计算一组值看起来有多好(分布有多好)

发布于 2024-10-14 11:11:29 字数 358 浏览 6 评论 0原文

这组值: 1 2 3 3 4 1 如果你在条形图上想到它,看起来相当不错:

*   *
* * * *
=======
1 2 3 4 

而这个看起来很糟糕.. 1 2 2 2 2 2 2 2 2 9 8

  *
  *
  * 
  * 
  *
  *
  *
* *           * *
=================
1 2 3 4 5 6 7 8 9

这是因为有很多 2 并且 2 和 8 之间有很大的差距...

我需要找到一个公式来计算一组数字看起来有多漂亮.. 我想我需要一些偏差函数..有什么想法吗?

谢谢

this set of values:
1 2 3 3 4 1
looks pretty nice if you think of it on a bar chart:

*   *
* * * *
=======
1 2 3 4 

while this one looks bad..
1 2 2 2 2 2 2 2 2 9 8

  *
  *
  * 
  * 
  *
  *
  *
* *           * *
=================
1 2 3 4 5 6 7 8 9

This is because there are a lot of 2 and a big gap between the 2 and the 8...

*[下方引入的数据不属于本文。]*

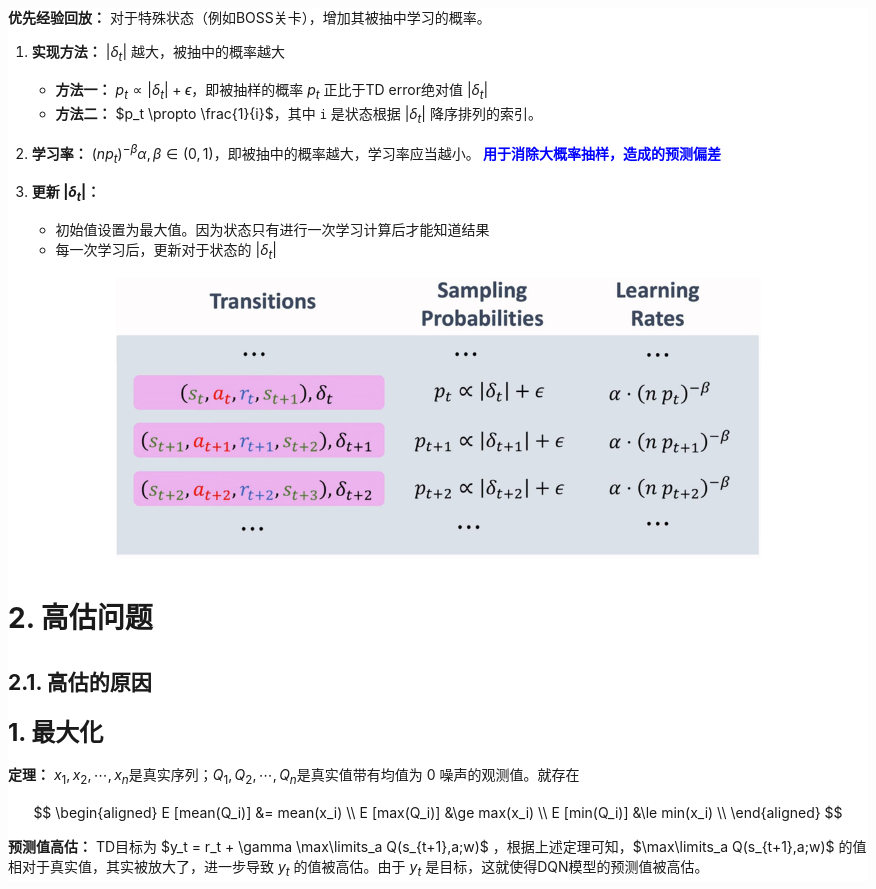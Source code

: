 **优先经验回放：** 对于特殊状态（例如BOSS关卡），增加其被抽中学习的概率。
1. **实现方法：** $|\delta_t|$ 越大，被抽中的概率越大
   - **方法一：** $p_t \propto |\delta_t| + \epsilon$，即被抽样的概率 $p_t$ 正比于TD error绝对值 $|\delta_t|$
   - **方法二：** $p_t \propto \frac{1}{i}$，其中 `i` 是状态根据 $|\delta_t|$ 降序排列的索引。

2. **学习率：** $(n p_t)^{-\beta} \alpha, \beta \in (0,1)$，即被抽中的概率越大，学习率应当越小。<span style="color:blue;font-weight:bold"> 用于消除大概率抽样，造成的预测偏差 </span>

3. **更新 $|\delta_t|$：**
   - 初始值设置为最大值。因为状态只有进行一次学习计算后才能知道结果
   - 每一次学习后，更新对于状态的 $|\delta_t|$

<p style="text-align:center;"><img src="../../image/reinforceLearning/import_replay.jpg" width="75%" align="middle" /></p>  

# 2. 高估问题

## 2.1. 高估的原因

<span style="font-size:24px;font-weight:bold" class="section2">1. 最大化</span>


**定理：** $x_1,x_2,\dotsm,x_n$是真实序列；$Q_1,Q_2,\dotsm,Q_n$是真实值带有均值为 $0$ 噪声的观测值。就存在

$$
\begin{aligned}
    E [mean(Q_i)] &= mean(x_i) \\
    E [max(Q_i)] &\ge max(x_i) \\
    E [min(Q_i)] &\le min(x_i) \\
\end{aligned}
$$

**预测值高估：** TD目标为 $y_t = r_t + \gamma \max\limits_a Q(s_{t+1},a;w)$ ，根据上述定理可知，$\max\limits_a Q(s_{t+1},a;w)$ 的值相对于真实值，其实被放大了，进一步导致 $y_t$ 的值被高估。由于 $y_t$ 是目标，这就使得DQN模型的预测值被高估。
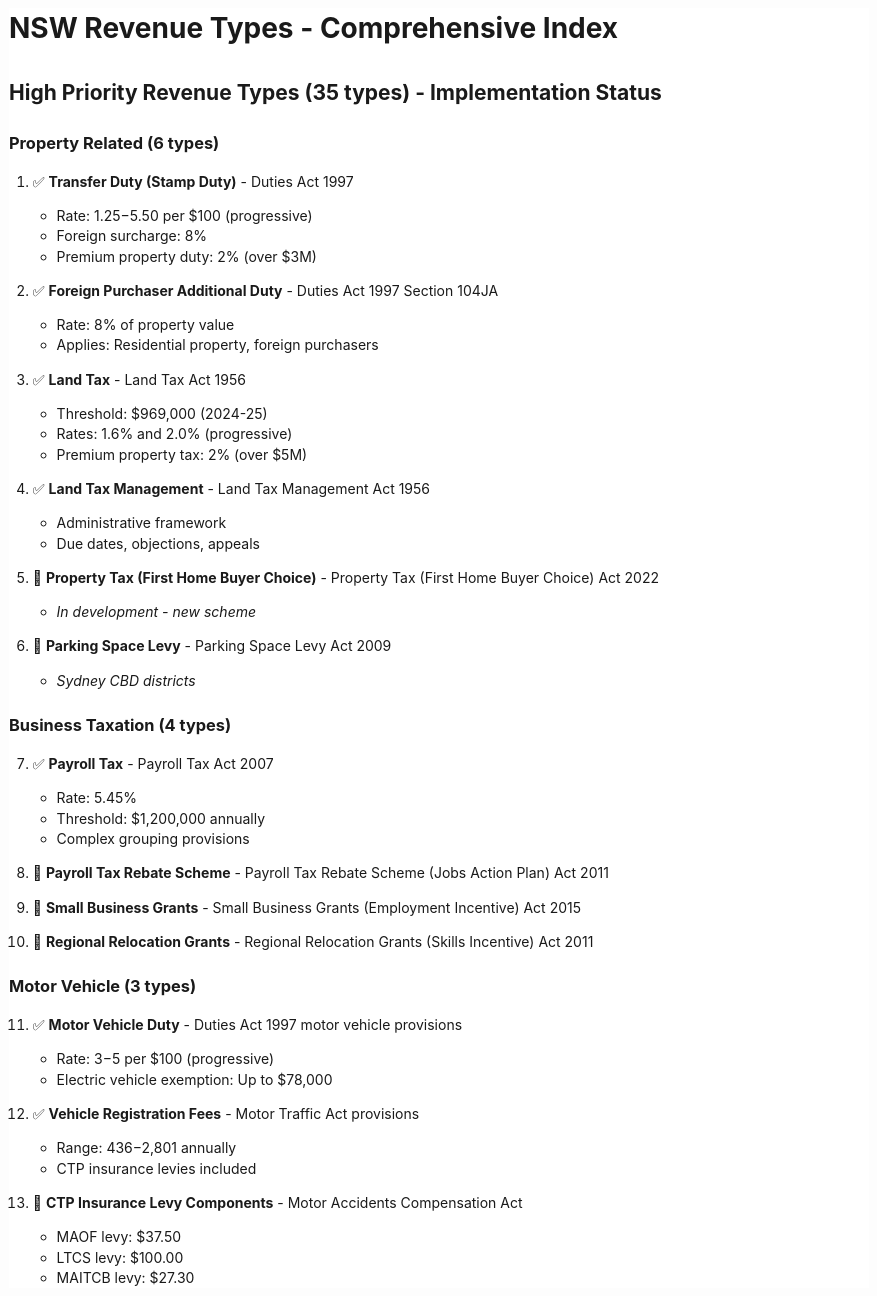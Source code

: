 # NSW Revenue Types - Comprehensive Index

## High Priority Revenue Types (35 types) - Implementation Status

### Property Related (6 types)
1. ✅ **Transfer Duty (Stamp Duty)** - Duties Act 1997
   - Rate: $1.25-$5.50 per $100 (progressive)
   - Foreign surcharge: 8%
   - Premium property duty: 2% (over $3M)

2. ✅ **Foreign Purchaser Additional Duty** - Duties Act 1997 Section 104JA
   - Rate: 8% of property value
   - Applies: Residential property, foreign purchasers

3. ✅ **Land Tax** - Land Tax Act 1956
   - Threshold: $969,000 (2024-25)
   - Rates: 1.6% and 2.0% (progressive)
   - Premium property tax: 2% (over $5M)

4. ✅ **Land Tax Management** - Land Tax Management Act 1956
   - Administrative framework
   - Due dates, objections, appeals

5. 🔄 **Property Tax (First Home Buyer Choice)** - Property Tax (First Home Buyer Choice) Act 2022
   - *In development - new scheme*

6. 🔄 **Parking Space Levy** - Parking Space Levy Act 2009
   - *Sydney CBD districts*

### Business Taxation (4 types)
7. ✅ **Payroll Tax** - Payroll Tax Act 2007
   - Rate: 5.45%
   - Threshold: $1,200,000 annually
   - Complex grouping provisions

8. 🔄 **Payroll Tax Rebate Scheme** - Payroll Tax Rebate Scheme (Jobs Action Plan) Act 2011
9. 🔄 **Small Business Grants** - Small Business Grants (Employment Incentive) Act 2015
10. 🔄 **Regional Relocation Grants** - Regional Relocation Grants (Skills Incentive) Act 2011

### Motor Vehicle (3 types)
11. ✅ **Motor Vehicle Duty** - Duties Act 1997 motor vehicle provisions
    - Rate: $3-$5 per $100 (progressive)
    - Electric vehicle exemption: Up to $78,000

12. ✅ **Vehicle Registration Fees** - Motor Traffic Act provisions
    - Range: $436-$2,801 annually
    - CTP insurance levies included

13. 🔄 **CTP Insurance Levy Components** - Motor Accidents Compensation Act
    - MAOF levy: $37.50
    - LTCS levy: $100.00
    - MAITCB levy: $27.30

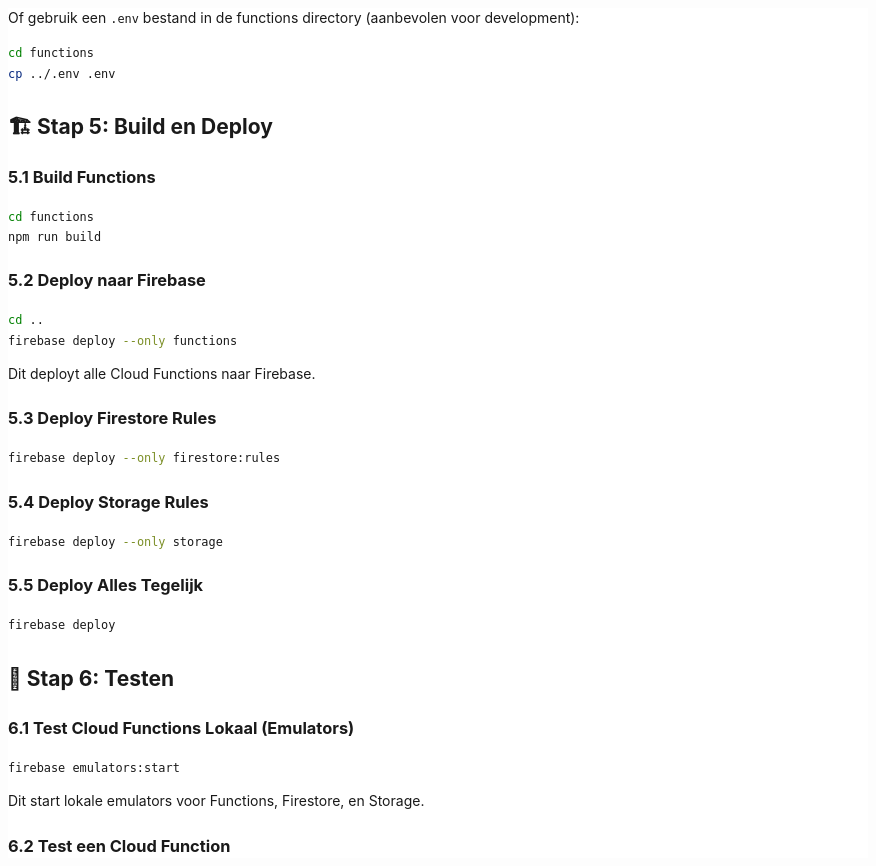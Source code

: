 Of gebruik een `.env` bestand in de functions directory (aanbevolen voor development):

```bash
cd functions
cp ../.env .env
```

## 🏗️ Stap 5: Build en Deploy

### 5.1 Build Functions

```bash
cd functions
npm run build
```

### 5.2 Deploy naar Firebase

```bash
cd ..
firebase deploy --only functions
```

Dit deployt alle Cloud Functions naar Firebase.

### 5.3 Deploy Firestore Rules

```bash
firebase deploy --only firestore:rules
```

### 5.4 Deploy Storage Rules

```bash
firebase deploy --only storage
```

### 5.5 Deploy Alles Tegelijk

```bash
firebase deploy
```

## 🧪 Stap 6: Testen

### 6.1 Test Cloud Functions Lokaal (Emulators)

```bash
firebase emulators:start
```

Dit start lokale emulators voor Functions, Firestore, en Storage.

### 6.2 Test een Cloud Function
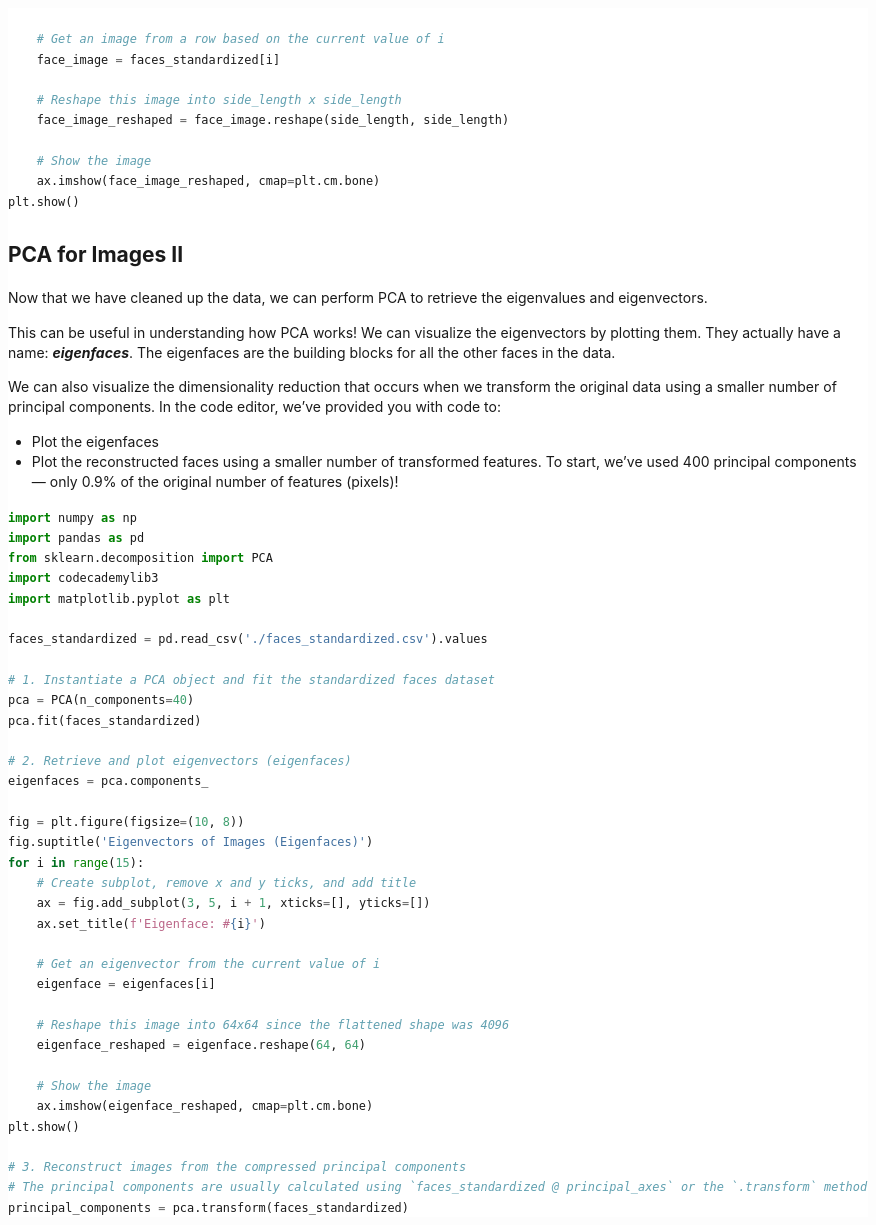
 ```python

    # Get an image from a row based on the current value of i
    face_image = faces_standardized[i]

    # Reshape this image into side_length x side_length 
    face_image_reshaped = face_image.reshape(side_length, side_length)

    # Show the image
    ax.imshow(face_image_reshaped, cmap=plt.cm.bone)
plt.show()
```

## **PCA for Images II**

Now that we have cleaned up the data, we can perform PCA to retrieve the eigenvalues and eigenvectors.

This can be useful in understanding how PCA works! We can visualize the eigenvectors by plotting them. They actually have a name: ***eigenfaces***. The eigenfaces are the building blocks for all the other faces in the data.

We can also visualize the dimensionality reduction that occurs when we transform the original data using a smaller number of principal components. In the code editor, we’ve provided you with code to:

- Plot the eigenfaces
- Plot the reconstructed faces using a smaller number of transformed features. To start, we’ve used 400 principal components — only 0.9% of the original number of features (pixels)!

```python
import numpy as np
import pandas as pd
from sklearn.decomposition import PCA
import codecademylib3
import matplotlib.pyplot as plt

faces_standardized = pd.read_csv('./faces_standardized.csv').values

# 1. Instantiate a PCA object and fit the standardized faces dataset
pca = PCA(n_components=40) 
pca.fit(faces_standardized)

# 2. Retrieve and plot eigenvectors (eigenfaces)
eigenfaces = pca.components_ 

fig = plt.figure(figsize=(10, 8))
fig.suptitle('Eigenvectors of Images (Eigenfaces)')
for i in range(15):
    # Create subplot, remove x and y ticks, and add title
    ax = fig.add_subplot(3, 5, i + 1, xticks=[], yticks=[])
    ax.set_title(f'Eigenface: #{i}')
    
    # Get an eigenvector from the current value of i
    eigenface = eigenfaces[i]

    # Reshape this image into 64x64 since the flattened shape was 4096
    eigenface_reshaped = eigenface.reshape(64, 64)

    # Show the image
    ax.imshow(eigenface_reshaped, cmap=plt.cm.bone)
plt.show()

# 3. Reconstruct images from the compressed principal components
# The principal components are usually calculated using `faces_standardized @ principal_axes` or the `.transform` method
principal_components = pca.transform(faces_standardized) 
```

I need to find a formula which computes how nice a set of number looks..
I think I'll need some deviation function.. any idea?

thanks

如果你对这篇内容有疑问,欢迎到本站社区发帖提问 参与讨论,获取更多帮助,或者扫码二维码加入 Web 技术交流群。

扫码二维码加入Web技术交流群

发布评论

需要 登录 才能够评论, 你可以免费 注册 一个本站的账号。

评论(3

贱贱哒 2024-10-21 11:11:29

卡方分析可能就是您正在寻找的。如果以正确的方式使用,它将为您提供一个数字,描述您的分布与离散均匀分布的接近程度。离散均匀分布将是平坦的(即每个直方图桶中的元素数量大致相同),这似乎符合您对“好”的定义。

A chi-square analysis is probably what you're looking for. If used in the right way it will give you a number describing how close your distribution is to a discrete uniform distribution. A discrete uniform distribution will be flat (i.e. have approximately the same number of elements in each of the histogram buckets), which seems to fit your definition of 'nice'.

迟到的我 2024-10-21 11:11:29

这对我来说似乎很合理,但我对统计学的了解相当有限:

from collections import Counter
def tonums( s ):
        return [int(x) for x in s if x!=' ']

def nice( nums ):
    # how far do they spread
    used_range = range(min(nums), max(nums)+1)

    # how often would each number occur if they were equally distributed
    expected = 1.0*len(nums)/len(used_range)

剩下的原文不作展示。